■ TASK GOAL ■
Go to the line holding "Data Analytics Portfolio" in the data below and repeat it exactly, then each line after it up to and including the one holding "[Redacted] Happening In". Omit pictures.

■ RECORDS FOR THIS TASK ■
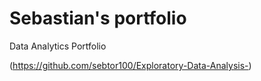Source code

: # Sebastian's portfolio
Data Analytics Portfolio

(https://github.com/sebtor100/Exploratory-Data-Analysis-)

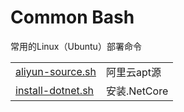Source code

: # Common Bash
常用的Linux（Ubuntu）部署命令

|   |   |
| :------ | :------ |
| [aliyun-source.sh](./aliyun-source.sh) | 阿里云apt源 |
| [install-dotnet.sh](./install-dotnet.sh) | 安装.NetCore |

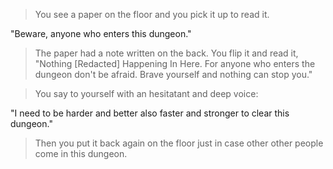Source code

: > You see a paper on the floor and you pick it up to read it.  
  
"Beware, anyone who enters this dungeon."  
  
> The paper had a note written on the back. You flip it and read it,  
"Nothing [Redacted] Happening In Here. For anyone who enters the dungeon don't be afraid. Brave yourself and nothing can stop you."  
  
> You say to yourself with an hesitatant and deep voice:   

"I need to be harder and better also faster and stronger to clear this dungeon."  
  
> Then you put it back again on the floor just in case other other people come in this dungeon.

---

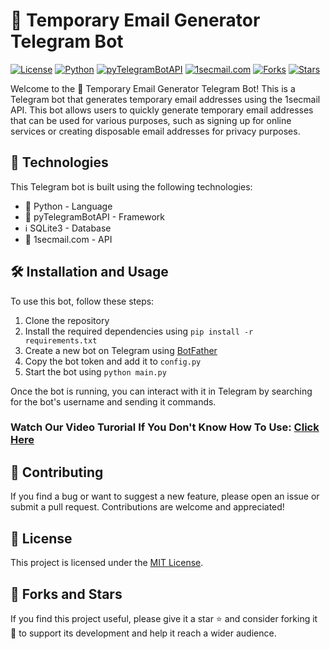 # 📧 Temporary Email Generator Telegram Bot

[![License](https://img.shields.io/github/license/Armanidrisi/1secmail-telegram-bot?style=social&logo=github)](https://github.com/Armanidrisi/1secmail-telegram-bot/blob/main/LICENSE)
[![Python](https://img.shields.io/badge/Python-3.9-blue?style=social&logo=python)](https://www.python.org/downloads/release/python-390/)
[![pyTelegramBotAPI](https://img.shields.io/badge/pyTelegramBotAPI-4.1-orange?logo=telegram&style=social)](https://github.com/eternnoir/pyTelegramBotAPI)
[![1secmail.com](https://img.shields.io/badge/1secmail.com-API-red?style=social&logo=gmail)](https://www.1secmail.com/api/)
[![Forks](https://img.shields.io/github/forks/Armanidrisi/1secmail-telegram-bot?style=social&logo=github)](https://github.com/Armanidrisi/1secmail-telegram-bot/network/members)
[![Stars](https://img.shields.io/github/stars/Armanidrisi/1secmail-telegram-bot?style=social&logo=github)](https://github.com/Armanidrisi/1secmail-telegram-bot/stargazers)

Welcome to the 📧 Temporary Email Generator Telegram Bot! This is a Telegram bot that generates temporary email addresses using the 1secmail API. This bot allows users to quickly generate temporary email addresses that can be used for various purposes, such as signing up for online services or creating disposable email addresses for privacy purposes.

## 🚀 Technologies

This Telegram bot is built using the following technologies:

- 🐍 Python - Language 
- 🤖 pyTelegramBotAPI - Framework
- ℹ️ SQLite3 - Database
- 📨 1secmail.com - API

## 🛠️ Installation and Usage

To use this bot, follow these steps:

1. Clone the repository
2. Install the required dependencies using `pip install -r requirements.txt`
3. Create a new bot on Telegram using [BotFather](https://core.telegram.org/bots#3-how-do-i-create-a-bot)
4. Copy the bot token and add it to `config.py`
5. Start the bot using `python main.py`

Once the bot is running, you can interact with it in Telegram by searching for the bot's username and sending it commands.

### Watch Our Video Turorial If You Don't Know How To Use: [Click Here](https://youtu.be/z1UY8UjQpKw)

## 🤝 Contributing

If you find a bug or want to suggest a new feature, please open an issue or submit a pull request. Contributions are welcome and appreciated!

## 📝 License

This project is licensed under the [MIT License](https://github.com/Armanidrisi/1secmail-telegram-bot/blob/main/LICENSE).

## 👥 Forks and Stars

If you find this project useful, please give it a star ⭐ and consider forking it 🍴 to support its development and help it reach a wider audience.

■ ANSWER SPACE ■
Data Analytics Portfolio

(https://github.com/sebtor100/Exploratory-Data-Analysis-)

Source code

: # Common Bash
常用的Linux（Ubuntu）部署命令

|   |   |
| :------ | :------ |
| [aliyun-source.sh](./aliyun-source.sh) | 阿里云apt源 |
| [install-dotnet.sh](./install-dotnet.sh) | 安装.NetCore |

Source code

: > You see a paper on the floor and you pick it up to read it.  
  
"Beware, anyone who enters this dungeon."  
  
> The paper had a note written on the back. You flip it and read it,  
"Nothing [Redacted] Happening In Here. For anyone who enters the dungeon don't be afraid. Brave yourself and nothing can stop you."  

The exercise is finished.